Material provided START

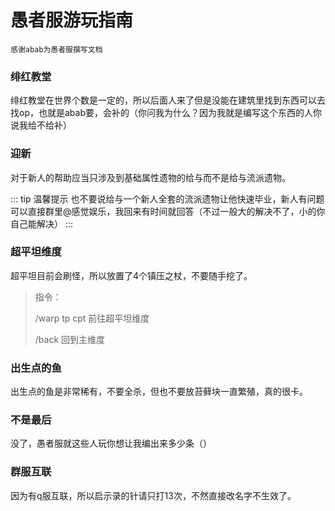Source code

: # 愚者服游玩指南

`感谢abab为愚者服撰写文档`

### 绯红教堂

绯红教堂在世界个数是一定的，所以后面人来了但是没能在建筑里找到东西可以去找op，也就是abab要，会补的（你问我为什么？因为我就是编写这个东西的人你说我给不给补）

### 迎新

对于新人的帮助应当只涉及到基础属性遗物的给与而不是给与流派遗物。

::: tip 温馨提示
也不要说给与一个新人全套的流派遗物让他快速毕业，新人有问题可以直接群里@感觉娱乐，我回来有时间就回答（不过一般大的解决不了，小的你自己能解决）
:::

### 超平坦维度

超平坦目前会刷怪，所以放置了4个镇压之杖，不要随手挖了。

> 指令：
>
> /warp tp cpt 前往超平坦维度
>
> /back 回到主维度

### 出生点的鱼

出生点的鱼是非常稀有，不要全杀，但也不要放苔藓块一直繁殖，真的很卡。

### 不是最后

没了，愚者服就这些人玩你想让我编出来多少条（）

### 群服互联

因为有q服互联，所以启示录的针请只打13次，不然直接改名字不生效了。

Material provided END

## Problem requirements:
Please copy the data shown above precisely, leaving the images out.

## Solution:
Source code

: # 愚者服游玩指南

`感谢abab为愚者服撰写文档`

### 绯红教堂

绯红教堂在世界个数是一定的，所以后面人来了但是没能在建筑里找到东西可以去找op，也就是abab要，会补的（你问我为什么？因为我就是编写这个东西的人你说我给不给补）

### 迎新

对于新人的帮助应当只涉及到基础属性遗物的给与而不是给与流派遗物。

::: tip 温馨提示
也不要说给与一个新人全套的流派遗物让他快速毕业，新人有问题可以直接群里@感觉娱乐，我回来有时间就回答（不过一般大的解决不了，小的你自己能解决）
:::

### 超平坦维度

超平坦目前会刷怪，所以放置了4个镇压之杖，不要随手挖了。

> 指令：
>
> /warp tp cpt 前往超平坦维度
>
> /back 回到主维度

### 出生点的鱼

出生点的鱼是非常稀有，不要全杀，但也不要放苔藓块一直繁殖，真的很卡。

### 不是最后

没了，愚者服就这些人玩你想让我编出来多少条（）

### 群服互联

因为有q服互联，所以启示录的针请只打13次，不然直接改名字不生效了。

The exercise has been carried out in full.